Running such commands is a good idea to learn how deployments are done on Kubernetes, but it is not the appropriate tool to construct fully self contained application deployments. The Kubernetes community came up with a separate tool for that:

The Helm Package Manager

With Helm, you create self contained packages for a specific piece of a deployment, e.g. a web stack. Such packages are called Charts in Helm terminology.

You probably want such a stack to be deployed in a specific Kubernetes namespace, with a specific configuration (ConfigMap), defining a Kubernetes Service referring to a Deployment. But if you want to have this setup reproducible, you need a way to parameterize this. By using a Template engine, a Go function library and the use of a Values.yaml file, you can build a template of a specific piece and re-use that for multiple deployments.

The Helm documentation is quite good and explanatory, and the best practices section highlight some of the important topics around chart development.

Good examples always help out a lot. Here is a list of existing git Charts repositories:

The above Chart repositories contain Charts that serve as building blocks for bigger composite installations.

Ingress

See Ingress specific documentation for more information on how to use Ingress controllers on your Kubernetes cluster.

IAM Roles

EKS IAM roles for Service Accounts is used by default.

Your deployments can be assigned with specific IAM roles to grant them fine-grained permissions to AWS services.
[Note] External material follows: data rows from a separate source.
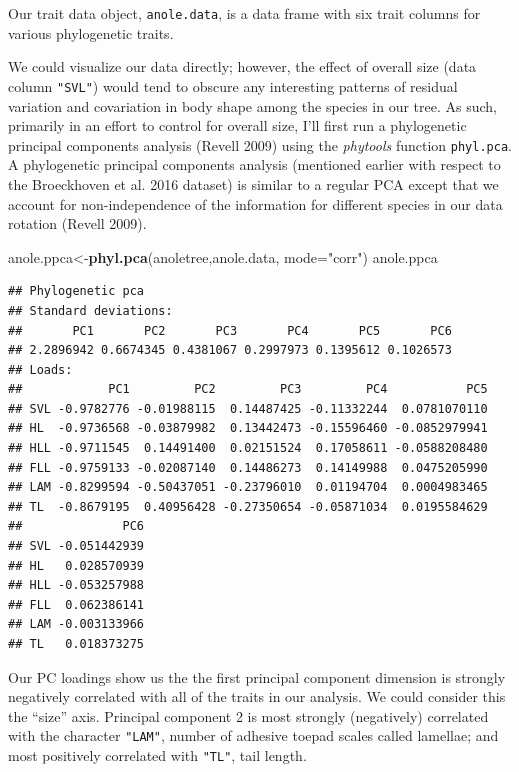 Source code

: \documentclass[fleqn,10pt,lineno]{wlpeerj} %
\newenvironment{Shaded}{\begin{snugshade}}{\end{snugshade}}
\newcommand{\AttributeTok}[1]{\textcolor[rgb]{0.13,0.29,0.53}{#1}}
\newcommand{\FunctionTok}[1]{\textcolor[rgb]{0.13,0.29,0.53}{\textbf{#1}}}
\newcommand{\NormalTok}[1]{#1}
\newcommand{\OtherTok}[1]{\textcolor[rgb]{0.56,0.35,0.01}{#1}}
\newcommand{\StringTok}[1]{\textcolor[rgb]{0.31,0.60,0.02}{#1}}
\begin{document}
Our trait data object, \texttt{anole.data}, is a data frame with six trait columns for various phylogenetic traits.

We could visualize our data directly; however, the effect of overall size (data column \texttt{"SVL"}) would tend to obscure any interesting patterns of residual variation and covariation in body shape among the species in our tree. As such, primarily in an effort to control for overall size, I'll first run a phylogenetic principal components analysis (Revell 2009) using the \emph{phytools} function \texttt{phyl.pca}. A phylogenetic principal components analysis (mentioned earlier with respect to the Broeckhoven et al. 2016 dataset) is similar to a regular PCA except that we account for non-independence of the information for different species in our data rotation (Revell 2009).

\begin{Shaded}
\begin{Highlighting}[]
\NormalTok{anole.ppca}\OtherTok{\textless{}{-}}\FunctionTok{phyl.pca}\NormalTok{(anoletree,anole.data,}
  \AttributeTok{mode=}\StringTok{"corr"}\NormalTok{)}
\NormalTok{anole.ppca}
\end{Highlighting}
\end{Shaded}

\begin{verbatim}
## Phylogenetic pca
## Standard deviations:
##       PC1       PC2       PC3       PC4       PC5       PC6 
## 2.2896942 0.6674345 0.4381067 0.2997973 0.1395612 0.1026573 
## Loads:
##            PC1         PC2         PC3         PC4           PC5
## SVL -0.9782776 -0.01988115  0.14487425 -0.11332244  0.0781070110
## HL  -0.9736568 -0.03879982  0.13442473 -0.15596460 -0.0852979941
## HLL -0.9711545  0.14491400  0.02151524  0.17058611 -0.0588208480
## FLL -0.9759133 -0.02087140  0.14486273  0.14149988  0.0475205990
## LAM -0.8299594 -0.50437051 -0.23796010  0.01194704  0.0004983465
## TL  -0.8679195  0.40956428 -0.27350654 -0.05871034  0.0195584629
##              PC6
## SVL -0.051442939
## HL   0.028570939
## HLL -0.053257988
## FLL  0.062386141
## LAM -0.003133966
## TL   0.018373275
\end{verbatim}

Our PC loadings show us the the first principal component dimension is strongly negatively correlated with all of the traits in our analysis. We could consider this the ``size'' axis. Principal component 2 is most strongly (negatively) correlated with the character \texttt{"LAM"}, number of adhesive toepad scales called lamellae; and most positively correlated with \texttt{"TL"}, tail length.
\end{document}
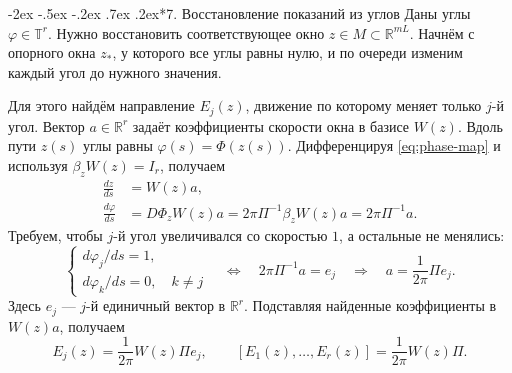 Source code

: \documentclass[11pt,a4paper]{article}
\makeatletter
\renewcommand\section{\@startsection{section}{1}{\z@}%
  {-2ex \@plus -.5ex \@minus -.2ex}%
  {.7ex \@plus .2ex}{\normalfont\Large\bfseries}}
\makeatother
\begin{document}
\section*{7. Восстановление показаний из углов}
Даны углы $\varphi\in\mathbb T^r$. Нужно восстановить соответствующее
окно $z\in M\subset\mathbb R^{mL}$. Начнём с опорного окна $z_*$,
у которого все углы равны нулю, и по очереди изменим каждый угол до нужного значения.

Для этого найдём направление $E_j(z)$, движение по которому меняет
только $j$-й угол. Вектор $a\in\mathbb R^r$ задаёт коэффициенты
скорости окна в базисе $W(z)$. Вдоль пути $z(s)$ углы равны
$\varphi(s)=\Phi(z(s))$. Дифференцируя \eqref{eq:phase-map}
и используя $\beta_zW(z)=I_r$, получаем
$$
\begin{aligned}
\frac{dz}{ds}&=W(z)a,\\[3pt]
\frac{d\varphi}{ds}&=D\Phi_zW(z)a
=2\pi\Pi^{-1}\beta_zW(z)a
=2\pi\Pi^{-1}a.
\end{aligned}
$$
Требуем, чтобы $j$-й угол увеличивался со скоростью $1$, а остальные не менялись:
$$
\begin{cases}
d\varphi_j/ds=1,\\
d\varphi_k/ds=0,\quad k\ne j
\end{cases}
\quad\Longleftrightarrow\quad
2\pi\Pi^{-1}a=e_j
\quad\Longrightarrow\quad
a=\frac{1}{2\pi}\Pi e_j.
$$
Здесь $e_j$ --- $j$-й единичный вектор в $\mathbb R^r$.
Подставляя найденные коэффициенты в $W(z)a$, получаем
\begin{equation}
E_j(z)=\frac{1}{2\pi}W(z)\Pi e_j,
\qquad [E_1(z),\ldots,E_r(z)]=\frac{1}{2\pi}W(z)\Pi.
\label{eq:phase-fields}
\end{equation}
\end{document}
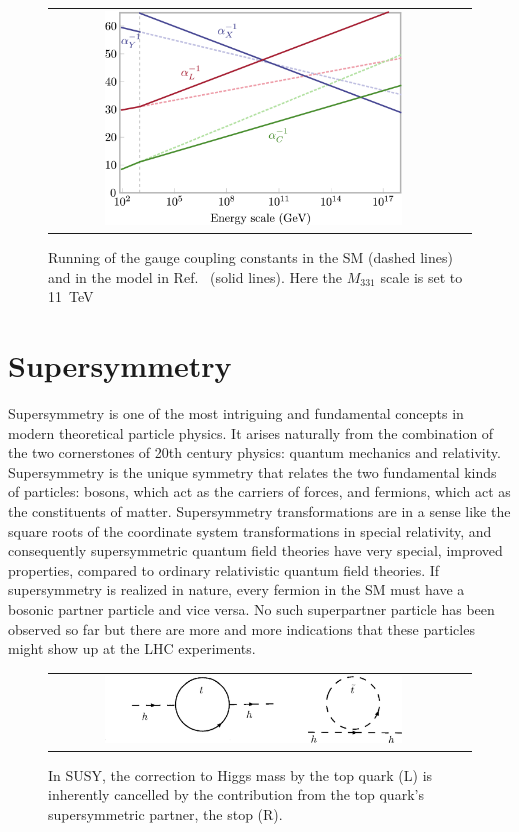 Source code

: \begin{figure}[tbh!]
	\centering
	\begin{tabular}{cc}
		\includegraphics[width=0.75\textwidth]{theory/pics/gauge_unification.png}
	\end{tabular}
	\caption{Running of the gauge coupling constants in the SM (dashed lines) and in the model in Ref.~\cite{PhysRevD.90.013005} (solid lines). Here the $M_{331}$ scale is set to 11~TeV}
	\label{fig:gauge_unification}
\end{figure}

\clearpage

\section{Supersymmetry}

Supersymmetry is one of the most intriguing and fundamental concepts in modern theoretical particle physics. It arises naturally from the combination of the two cornerstones of 20th century physics: quantum mechanics and relativity. Supersymmetry is the unique symmetry that relates the two fundamental kinds of particles: bosons, which act as the carriers of forces, and fermions, which act as the constituents of matter. Supersymmetry transformations are in a sense like the square roots of the coordinate system transformations in special relativity, and consequently supersymmetric quantum field theories have very special, improved properties, compared to ordinary relativistic quantum field theories. If supersymmetry is realized in nature, every fermion in the SM must have a bosonic partner particle and vice versa. No such superpartner particle has been observed so far but there are more and more indications that these particles might show up at the LHC experiments.


\begin{figure}[tbh!]
	\centering
	\begin{tabular}{cc}
		\includegraphics[width=0.75\textwidth]{theory/pics/higgs_loop.png}
	\end{tabular}
	\caption{In SUSY, the correction to Higgs mass by the top quark (L) is inherently cancelled by the contribution from the top quark's supersymmetric partner, the stop (R).}
	\label{fig:higgs_loop}
\end{figure}

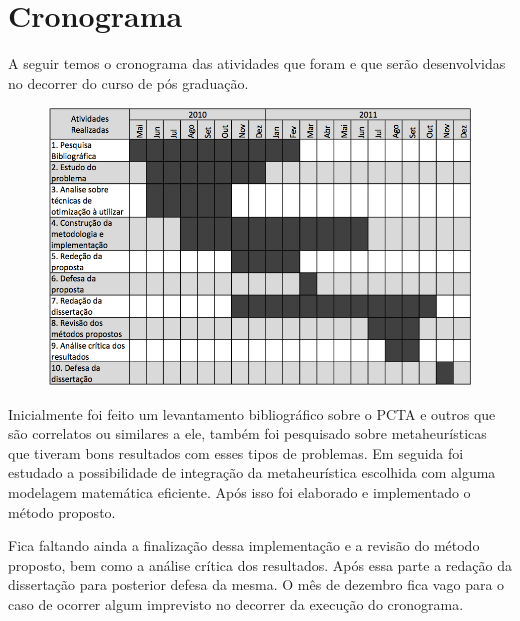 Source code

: \chapter*{Cronograma}

A seguir temos o cronograma das atividades que foram e que serão desenvolvidas no decorrer do curso de pós graduação.
    
\begin{figure}[ht]
	\centering
	\includegraphics[scale=0.48]{./img/cronograma}
	\label{cronograma}
 \end{figure}
    
Inicialmente foi feito um levantamento bibliográfico sobre o PCTA e outros que são correlatos ou similares a ele, também foi pesquisado sobre metaheurísticas que tiveram bons resultados com esses tipos de problemas. Em seguida foi estudado a possibilidade de integração da metaheurística escolhida com alguma modelagem matemática eficiente. Após isso foi elaborado e implementado o método proposto.

Fica faltando ainda a finalização dessa implementação e a revisão do método proposto, bem como a análise crítica dos resultados. Após essa parte a redação da dissertação para posterior defesa da mesma. O mês de dezembro fica vago para o caso de ocorrer algum imprevisto no decorrer da execução do cronograma.
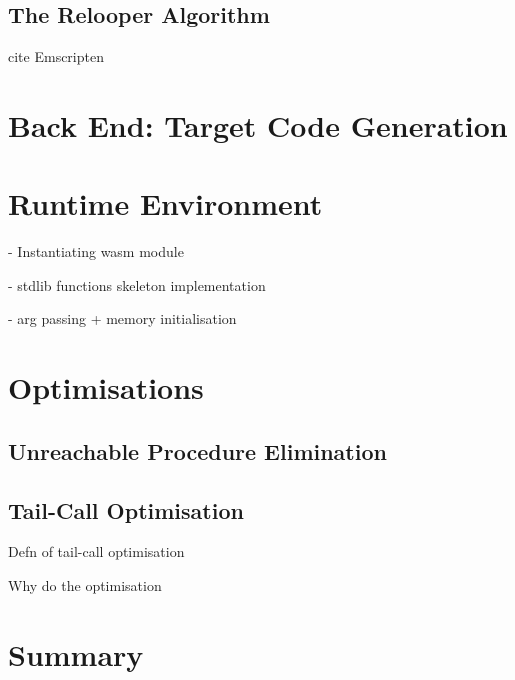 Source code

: \documentclass[00-main.tex]{subfiles}
\begin{document}
\subsection{The Relooper Algorithm}

\begin{Comment}
cite Emscripten \cite{emscripten}
\end{Comment}

\section{Back End: Target Code Generation}


\section{Runtime Environment}

\begin{Comment}
- Instantiating wasm module

- stdlib functions skeleton implementation

- arg passing + memory initialisation
\end{Comment}

\section{Optimisations}

\subsection{Unreachable Procedure Elimination}

\subsection{Tail-Call Optimisation}

\begin{Comment}
Defn of tail-call optimisation

Why do the optimisation
\end{Comment}

\section{Summary}
\end{document}
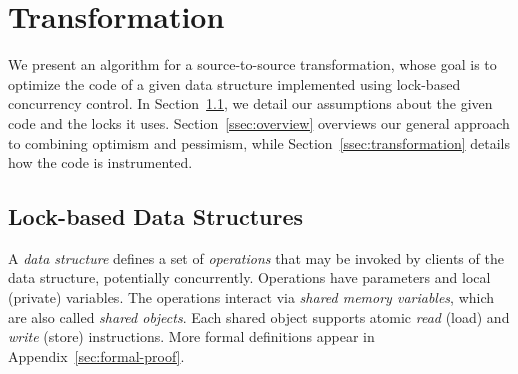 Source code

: \renewcommand{\ttdefault}{pcr}
\algrenewcommand{}
\algrenewcommand{}
\algrenewcommand{}
\algrenewcommand{}
\algrenewcommand{}
\algrenewcommand\textproc{\textit}
\newcommand{\codesize}{\footnotesize}



\section{Transformation}\label{sec:algorithm}

We present an algorithm for a source-to-source transformation, whose
goal is to optimize the code of a given data structure implemented using lock-based concurrency control.
In Section~\ref{ssec:locks}, we detail our assumptions about the given code and the locks it uses.
Section~\ref{ssec:overview} overviews our general approach to combining optimism and pessimism,
while
Section~\ref{ssec:transformation} details how the code is instrumented. 

\subsection{Lock-based Data Structures}\label{ssec:locks}

A \emph{data structure} defines a set of \emph{operations} that may be invoked by
clients of the data structure, potentially concurrently.
%
Operations have parameters and local (private) variables. %
%
The operations interact via \emph{shared memory variables}, which are also called \emph{shared objects}.
%
Each shared object supports atomic \emph{read} (load) and \emph{write} (store) instructions.
%
More formal definitions appear in Appendix~\ref{sec:formal-proof}.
To do that you’ll need to create a Service Account for your Pod and annotate it with the IAM role to use. For example

apiVersion: v1
kind: ServiceAccount
metadata:
  name: myapp
  annotations:
    eks.amazonaws.com/role-arn: arn:aws:iam::889180461196:role/kube/staging-eks-example-com-myapp
---
apiVersion: apps/v1
kind: Deployment
metadata:
  name: myapp
  labels: {}
spec:
  selector:
    matchLabels: {}
  template:
    metadata: {}
    spec:
      serviceAccountName: myapp
      # Important to set correct fsGroup, depending on which user your app is
      # running as.
      # https://github.com/aws/amazon-eks-pod-identity-webhook/issues/8
      securityContext:
        fsGroup: 1001
        # For completeness you can add the following too (not required)
        #runAsNonRoot: true
        #runAsGroup: 1001
        #runAsUser: 1001

It’s important to use a recent AWS SDK in your application for IRSA support.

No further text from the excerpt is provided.